Świat24 godziny bez przerwy piszą listy - czy pobiją rekord?

24 godziny bez przerwy piszą listy - czy pobiją rekord?

Listem w obronie chińskiej obrończyni praw człowieka, napisanym przez europosłankę Różę Thun, zainicjowana została w Krakowie akcja Amnesty International pisania listów w obronie więźniów sumienia i ofiar łamania praw człowieka.

11.12.2010 | aktual.: 11.12.2010 12:45

Róża Thun wysłała list w obronie chińskiej działaczki Mao Hengfeng - matki trójki dzieci, wielokrotnie aresztowanej i torturowanej w Chinach za swoje działania na rzecz praw kobiet, oraz w obronie 100 Romów, którzy zostali siłą eksmitowanych ze swoich domów w Rumunii w 2004 roku.

Organizatorzy z krakowskiego oddziału Amnesty International zapowiadają, że podczas tegorocznego Maratonu Pisania Listów, odbywającego się w dniach 11-12 grudnia, będą chcieli pobić zeszłoroczny rekord 2 tys. listów.

Jest to możliwe, ponieważ "na starcie" maraton zasiliło tysiąc listów napisanych przez uczniów dwóch krakowskich liceów - nr 20 i nr 2.

- Tak naprawdę pobicie rekordu nie jest naszym celem, a jedynie symbolem, poprzez który chcemy, żeby świat zauważył pewne problemy - powiedział Oskar Patnaik z krakowskiego oddziału Amnesty International.

Symboliczny charakter akcji podkreślała również europosłanka Róża Thun. - Te listy to jest symbol. Musimy pamiętać, że prawa człowieka to jest sprawa bardzo krucha i musimy o niej pamiętać. Apeluje o to do wszystkich i do siebie - powiedziała Róża Thun. Podziękowała działaczom z AI za pomaganie w "poruszaniu sumień obywateli krajów demokratycznych", którym "żyje się łatwiej".

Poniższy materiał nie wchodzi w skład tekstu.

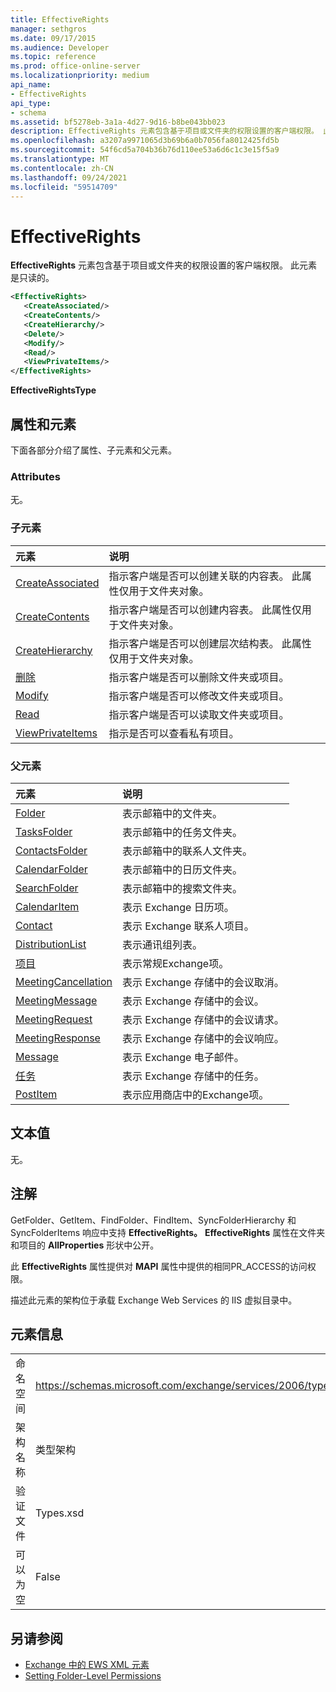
```yaml
---
title: EffectiveRights
manager: sethgros
ms.date: 09/17/2015
ms.audience: Developer
ms.topic: reference
ms.prod: office-online-server
ms.localizationpriority: medium
api_name:
- EffectiveRights
api_type:
- schema
ms.assetid: bf5278eb-3a1a-4d27-9d16-b8be043bb023
description: EffectiveRights 元素包含基于项目或文件夹的权限设置的客户端权限。 此元素是只读的。
ms.openlocfilehash: a3207a9971065d3b69b6a0b7056fa8012425fd5b
ms.sourcegitcommit: 54f6cd5a704b36b76d110ee53a6d6c1c3e15f5a9
ms.translationtype: MT
ms.contentlocale: zh-CN
ms.lasthandoff: 09/24/2021
ms.locfileid: "59514709"
---
```

# <a name="effectiverights"></a>EffectiveRights

**EffectiveRights** 元素包含基于项目或文件夹的权限设置的客户端权限。 此元素是只读的。 
  
```XML
<EffectiveRights>
   <CreateAssociated/>
   <CreateContents/>
   <CreateHierarchy/>
   <Delete/>
   <Modify/>
   <Read/>
   <ViewPrivateItems/>
</EffectiveRights>
```

 **EffectiveRightsType**
## <a name="attributes-and-elements"></a>属性和元素

下面各部分介绍了属性、子元素和父元素。
  
### <a name="attributes"></a>Attributes

无。
  
### <a name="child-elements"></a>子元素

|**元素**|**说明**|
|:-----|:-----|
|[CreateAssociated](createassociated.md) <br/> |指示客户端是否可以创建关联的内容表。 此属性仅用于文件夹对象。  <br/> |
|[CreateContents](createcontents.md) <br/> |指示客户端是否可以创建内容表。 此属性仅用于文件夹对象。  <br/> |
|[CreateHierarchy](createhierarchy.md) <br/> |指示客户端是否可以创建层次结构表。 此属性仅用于文件夹对象。  <br/> |
|[删除](delete.md) <br/> |指示客户端是否可以删除文件夹或项目。  <br/> |
|[Modify](modify.md) <br/> |指示客户端是否可以修改文件夹或项目。  <br/> |
|[Read](read.md) <br/> |指示客户端是否可以读取文件夹或项目。  <br/> |
|[ViewPrivateItems](viewprivateitems.md) <br/> |指示是否可以查看私有项目。  <br/> |
   
### <a name="parent-elements"></a>父元素

|**元素**|**说明**|
|:-----|:-----|
|[Folder](folder.md) <br/> |表示邮箱中的文件夹。  <br/> |
|[TasksFolder](tasksfolder.md) <br/> |表示邮箱中的任务文件夹。  <br/> |
|[ContactsFolder](contactsfolder.md) <br/> |表示邮箱中的联系人文件夹。  <br/> |
|[CalendarFolder](calendarfolder.md) <br/> |表示邮箱中的日历文件夹。  <br/> |
|[SearchFolder](searchfolder.md) <br/> |表示邮箱中的搜索文件夹。  <br/> |
|[CalendarItem](calendaritem.md) <br/> |表示 Exchange 日历项。  <br/> |
|[Contact](contact.md) <br/> |表示 Exchange 联系人项目。  <br/> |
|[DistributionList](distributionlist.md) <br/> |表示通讯组列表。  <br/> |
|[项目](item.md) <br/> |表示常规Exchange项。  <br/> |
|[MeetingCancellation](meetingcancellation.md) <br/> |表示 Exchange 存储中的会议取消。  <br/> |
|[MeetingMessage](meetingmessage.md) <br/> |表示 Exchange 存储中的会议。  <br/> |
|[MeetingRequest](meetingrequest.md) <br/> |表示 Exchange 存储中的会议请求。  <br/> |
|[MeetingResponse](meetingresponse.md) <br/> |表示 Exchange 存储中的会议响应。  <br/> |
|[Message](message-ex15websvcsotherref.md) <br/> |表示 Exchange 电子邮件。  <br/> |
|[任务](task.md) <br/> |表示 Exchange 存储中的任务。  <br/> |
|[PostItem](postitem.md) <br/> |表示应用商店中的Exchange项。  <br/> |
   
## <a name="text-value"></a>文本值

无。
  
## <a name="remarks"></a>注解

GetFolder、GetItem、FindFolder、FindItem、SyncFolderHierarchy 和 SyncFolderItems 响应中支持 **EffectiveRights。** **EffectiveRights** 属性在文件夹和项目的 **AllProperties** 形状中公开。 
  
此 **EffectiveRights** 属性提供对 **MAPI** 属性中提供的相同PR_ACCESS的访问权限。 
  
描述此元素的架构位于承载 Exchange Web Services 的 IIS 虚拟目录中。
  
## <a name="element-information"></a>元素信息

|||
|:-----|:-----|
|命名空间  <br/> |https://schemas.microsoft.com/exchange/services/2006/types  <br/> |
|架构名称  <br/> |类型架构  <br/> |
|验证文件  <br/> |Types.xsd  <br/> |
|可以为空  <br/> |False  <br/> |
   
## <a name="see-also"></a>另请参阅

- [Exchange 中的 EWS XML 元素](ews-xml-elements-in-exchange.md)
- [Setting Folder-Level Permissions](https://msdn.microsoft.com/library/c7530e86-5112-401c-b10a-9c054ae59f07%28Office.15%29.aspx)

Pisanie listów odbywa się w sobotę do północy w pięciu krakowskich lokalach i Galerii Lamelli; w niedzielę od godz. 10 do 17.

Chętni mogą pisać listy w 16 wybranych sprawach. Jak informują organizatorzy, są to najbardziej pilne i aktualne przypadki, w których łamane są prawa człowieka, wybrane przez międzynarodowe Amnesty International.

Są to m.in. przypadki katolickiego księdza ojca Alejandro Solalinde Guerra z Meksyku, który zajmuje się tworzeniem bezpiecznych miejsc dla migrantów; szefa kampanii opozycyjnej Zjednoczonej Partii Demokratycznej w Gambii Femi Petersa, który został aresztowany w czasie pokojowych demonstracji zorganizowanych przez jego partię w październiku 2009 roku i odsiaduje wyrok roku więzienia w trudnych warunkach.

Listy będą pisane także w obronie działaczy społecznych z Meksyku i Gwatemali, więźniów z Rosji, Tunezji i Iraku, opozycjonistów z Chin, Birmy, Senegalu i Gambii.

Maraton odbywa się zawsze w weekend wypadający blisko 10 grudnia, kiedy to przypada Międzynarodowy Dzień Praw Człowieka.

Pierwszy Maraton Pisania Listów odbył się w 2001 r. w Polsce. Obecnie organizują go sekcje AI na całym świecie. W 2009 r. akcja odbyła się w 50 krajach. W zeszłym roku w ramach maratonu na całym świecie wysłano 730 tys. listów, z tego ponad 100 tys. powstało w Polsce.

"W naszym kraju akcja odbyła się jednocześnie w około 170 miejscach. W tym roku będzie ich około 200" - informowała podczas konferencji prasowej poprzedzającej Maraton rzeczniczka prasowa Amnesty International Aleksandra Minkiewicz.